> [Data records]:
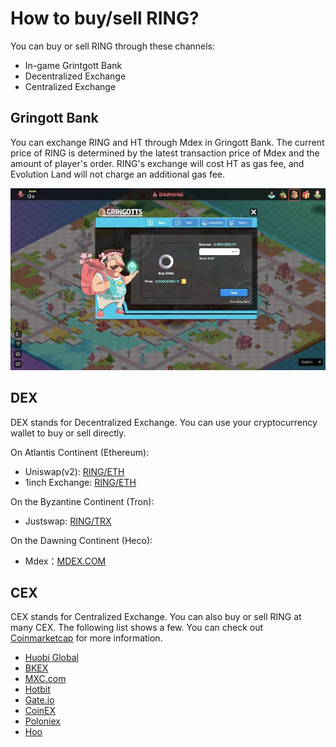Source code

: # How to buy/sell RING?

You can buy or sell RING through these channels:

* In-game Grintgott Bank
* Decentralized Exchange
* Centralized Exchange

## Gringott Bank

You can exchange RING and HT through Mdex in Gringott Bank. The current price of RING is determined by the latest transaction price of Mdex and the amount of player's order. RING's exchange will cost HT as gas fee, and Evolution Land will not charge an additional gas fee.

![Gringott](../../.gitbook/assets/tutorials-dawning-heco-how-to-buy-sell-ring-en-1.jpg)

## DEX

DEX stands for Decentralized Exchange. You can use your cryptocurrency wallet to buy or sell directly.

On Atlantis Continent \(Ethereum\):

* Uniswap\(v2\): [RING/ETH](https://info.uniswap.org/token/0x9469d013805bffb7d3debe5e7839237e535ec483)
* 1inch Exchange: [RING/ETH](https://1inch.exchange/#/RING/ETH)

On the Byzantine Continent \(Tron\):

* Justswap: [RING/TRX](https://justswap.io/#/scan/detail/trx/TL175uyihLqQD656aFx3uhHYe1tyGkmXaW)

On the Dawning Continent \(Heco\):

* Mdex：[MDEX.COM](https://ht.mdex.com/#/swap)

## CEX

CEX stands for Centralized Exchange. You can also buy or sell RING at many CEX. The following list shows a few. You can check out [Coinmarketcap](https://coinmarketcap.com/currencies/darwinia-network/markets/) for more information.

* [Huobi Global](https://www.hbg.com/en-us/exchange/ring_usdt)
* [BKEX](https://www.bkex.com/trade/RING_USDT)
* [MXC.com](https://www.mxc.com/trade/easy#RING_USDT)
* [Hotbit](https://www.hotbit.io/exchange?symbol=RING_USDT)
* [Gate.io](https://gate.io/trade/ring_usdt)
* [CoinEX](https://www.coinex.com/trading?currency=usdt&dest=ring&tab=limit)
* [Poloniex](https://poloniex.com/exchange#usdt_ring)
* [Hoo](https://hoo.com/spot/ring-usdt)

> [Task requirements]:
What comes back should match the records exactly, minus any pictures.

> [Expected output]:
Source code

: # How to buy/sell RING?

You can buy or sell RING through these channels:

* In-game Grintgott Bank
* Decentralized Exchange
* Centralized Exchange

## Gringott Bank

You can exchange RING and HT through Mdex in Gringott Bank. The current price of RING is determined by the latest transaction price of Mdex and the amount of player's order. RING's exchange will cost HT as gas fee, and Evolution Land will not charge an additional gas fee.

![Gringott](../../.gitbook/assets/tutorials-dawning-heco-how-to-buy-sell-ring-en-1.jpg)

## DEX

DEX stands for Decentralized Exchange. You can use your cryptocurrency wallet to buy or sell directly.

On Atlantis Continent \(Ethereum\):

* Uniswap\(v2\): [RING/ETH](https://info.uniswap.org/token/0x9469d013805bffb7d3debe5e7839237e535ec483)
* 1inch Exchange: [RING/ETH](https://1inch.exchange/#/RING/ETH)

On the Byzantine Continent \(Tron\):

* Justswap: [RING/TRX](https://justswap.io/#/scan/detail/trx/TL175uyihLqQD656aFx3uhHYe1tyGkmXaW)

On the Dawning Continent \(Heco\):

* Mdex：[MDEX.COM](https://ht.mdex.com/#/swap)

## CEX

CEX stands for Centralized Exchange. You can also buy or sell RING at many CEX. The following list shows a few. You can check out [Coinmarketcap](https://coinmarketcap.com/currencies/darwinia-network/markets/) for more information.

* [Huobi Global](https://www.hbg.com/en-us/exchange/ring_usdt)
* [BKEX](https://www.bkex.com/trade/RING_USDT)
* [MXC.com](https://www.mxc.com/trade/easy#RING_USDT)
* [Hotbit](https://www.hotbit.io/exchange?symbol=RING_USDT)
* [Gate.io](https://gate.io/trade/ring_usdt)
* [CoinEX](https://www.coinex.com/trading?currency=usdt&dest=ring&tab=limit)
* [Poloniex](https://poloniex.com/exchange#usdt_ring)
* [Hoo](https://hoo.com/spot/ring-usdt)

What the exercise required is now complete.